_Problem statement_:
Lines with "your": how many are there in the listing below? Reply with the number only.
[Listed entries — start]
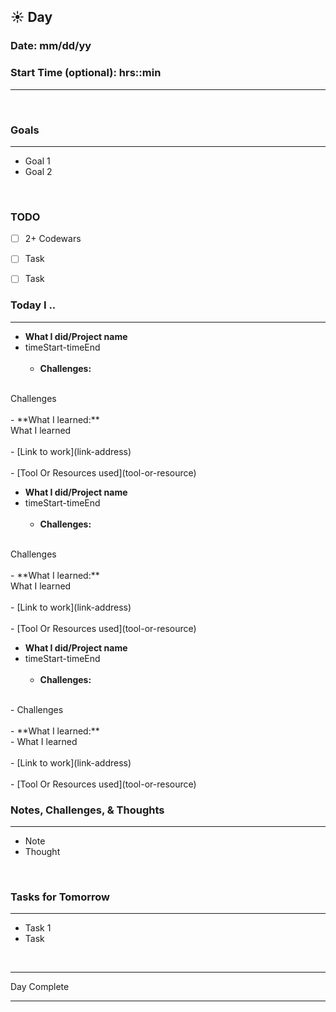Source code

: 
## :sunny: **Day**

### Date: mm/dd/yy

### Start Time (optional): hrs::min

<hr>

<br>

### **Goals**

<hr>

- Goal  1
- Goal 2

<br>

### **TODO**

- [ ] 2+ Codewars
- [ ] Task
- [ ] Task


### **Today I ..**

<hr>

- **What I did/Project name** 
-  timeStart-timeEnd
<br><br>
    - **Challenges:** 
<br>
Challenges
<br><br>
    - **What I learned:** 
<br>
What I learned
<br><br>
    - [Link to work](link-address)
<br><br> 
    - [Tool Or Resources used](tool-or-resource)

<br>

- **What I did/Project name** 
-  timeStart-timeEnd
<br><br>
    - **Challenges:** 
<br>
Challenges
<br><br>
    - **What I learned:** 
<br>
What I learned
<br><br>
    - [Link to work](link-address)
<br><br> 
    - [Tool Or Resources used](tool-or-resource)

<br>

- **What I did/Project name** 
-  timeStart-timeEnd
<br><br>
    - **Challenges:** 
<br>
        - Challenges
<br><br>
    - **What I learned:** 
<br>
        - What I learned
<br><br>
    - [Link to work](link-address)
<br><br> 
    - [Tool Or Resources used](tool-or-resource)

### **Notes, Challenges, & Thoughts**

<hr>

- Note
- Thought

<br>

### **Tasks for Tomorrow**

<hr>

- Task 1
- Task 

<br>
<hr>Day Complete<hr>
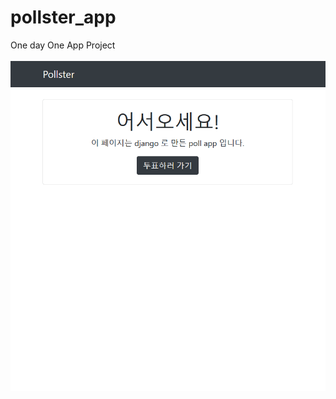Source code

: # pollster_app
 One day One App Project
<br><br>
<img src="https://github.com/kimzod/pollster_app/blob/master/polls.gif">
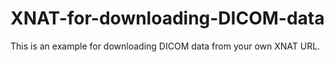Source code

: # XNAT-for-downloading-DICOM-data
This is an example for downloading DICOM data from your own XNAT URL.
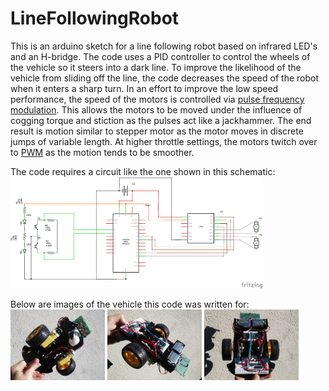 # LineFollowingRobot
This is an arduino sketch for a line following robot based on infrared LED's and an H-bridge. 
The code uses a PID controller to control the wheels of the vehicle so it steers into a dark line. 
To improve the likelihood of the vehicle from sliding off the line, 
the code decreases the speed of the robot when it enters a sharp turn. 
In an effort to improve the low speed performance, 
the speed of the motors is controlled via [pulse frequency modulation](https://en.wikipedia.org/wiki/Pulse-frequency_modulation).
This allows the motors to be moved under the influence of cogging torque and stiction as the pulses act like a jackhammer.
The end result is motion similar to stepper motor as the motor moves in discrete jumps of variable length.
At higher throttle settings, the motors twitch over to [PWM](https://en.wikipedia.org/wiki/Pulse-width_modulation) as the motion tends to be smoother.  

The code requires a circuit like the one shown in this schematic:  
<img src="https://github.com/RCmags/LineFollowingRobot/blob/main/line_follower_robot_schem.png" width="80%"></img>

Below are images of the vehicle this code was written for:  
<img src="https://github.com/RCmags/LineFollowingRobot/blob/main/img/bottom_view_res.jpg" width="30%"></img>
<img src="https://github.com/RCmags/LineFollowingRobot/blob/main/img/diag_view_res.jpg" width="30%"></img>
<img src="https://github.com/RCmags/LineFollowingRobot/blob/main/img/top_view_res.jpg" width="30%"></img>
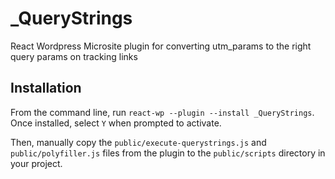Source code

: # _QueryStrings
React Wordpress Microsite plugin for converting utm_params to the right query params on tracking links

## Installation
From the command line, run `react-wp --plugin --install _QueryStrings`.
Once installed, select `Y` when prompted to activate.

Then, manually copy the `public/execute-querystrings.js` and `public/polyfiller.js` files from the plugin to the `public/scripts` directory in your project.

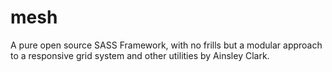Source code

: # mesh
A pure open source SASS Framework, with no frills but a modular approach to a responsive grid system and other utilities by Ainsley Clark. 
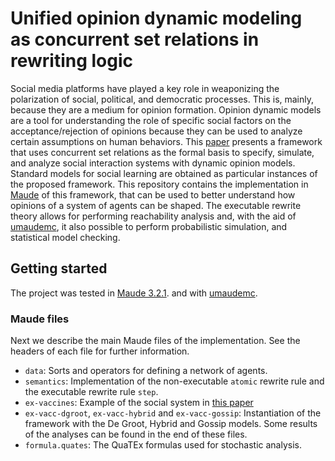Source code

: # Unified opinion dynamic modeling as concurrent set relations in rewriting logic

Social media platforms have played a key role in weaponizing the polarization
of social, political, and democratic processes. This is, mainly, because they
are a medium for opinion formation. Opinion dynamic models are a tool for
understanding the role of specific social factors on the acceptance/rejection
of opinions because they can be used to analyze certain assumptions on human
behaviors. This [paper](./paper.pdf) presents a framework that uses concurrent
set relations as the formal basis to specify, simulate, and analyze social
interaction systems with dynamic opinion models. Standard models for social
learning are obtained as particular instances of the proposed framework. This
repository contains the implementation in
[Maude](https://maude.cs.illinois.edu/w/index.php/The_Maude_System) of this
framework, that can be used to better understand how opinions of a system of
agents can be shaped. The executable rewrite theory allows for performing 
reachability analysis and, with the aid of
[umaudemc](https://github.com/fadoss/umaudemc), it also possible to perform
probabilistic simulation, and statistical model checking.


## Getting started

The project was tested in [Maude 3.2.1](http://maude.cs.illinois.edu/).
and with [umaudemc](https://github.com/fadoss/umaudemc). 

### Maude files

Next we describe the main Maude files of the implementation. 
See the headers of each file for further information.

- `data`: Sorts and operators for defining a network of agents. 
- `semantics`: Implementation of the non-executable `atomic` rewrite rule
  and the executable rewrite rule `step`. 
- `ex-vaccines`: Example of the social system in [this paper](./paper.pdf)
- `ex-vacc-dgroot`, `ex-vacc-hybrid` and `ex-vacc-gossip`: Instantiation of the
  framework with the De Groot, Hybrid and Gossip models. Some results of the
  analyses can be found in the end of these files. 
- `formula.quates`: The QuaTEx formulas used for stochastic analysis. 
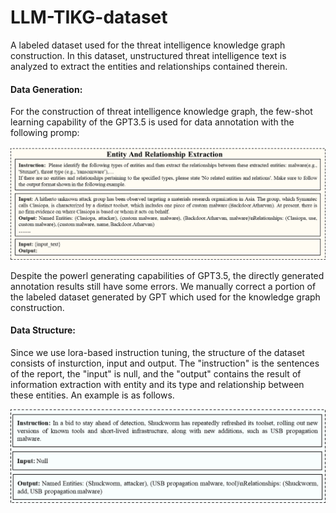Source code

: # LLM-TIKG-dataset

A labeled dataset used for the threat intelligence knowledge graph construction. In this dataset, unstructured threat intelligence text is analyzed to extract the entities and relationships contained therein.

#### Data Generation:

For the construction of threat intelligence  knowledge graph,  the few-shot learning capability of the GPT3.5 is used for data annotation with the following promp:

![prompt](fig/prompt.png)

Despite the powerl generating capabilities of GPT3.5, the directly generated annotation results still have some errors. We manually correct a portion of the labeled dataset generated by GPT which used for the knowledge graph construction. 

#### Data Structure:

Since we use lora-based instruction tuning, the structure of the dataset consists of insturction, input and output. The "instruction" is the sentences of the report, the "input" is null, and the "output" contains the result of information extraction with entity and its type and relationship between these entities. An example is as follows.

![dataStructure](fig/dataStructure.png)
[Listed entries — finish]
_Answer area_:
2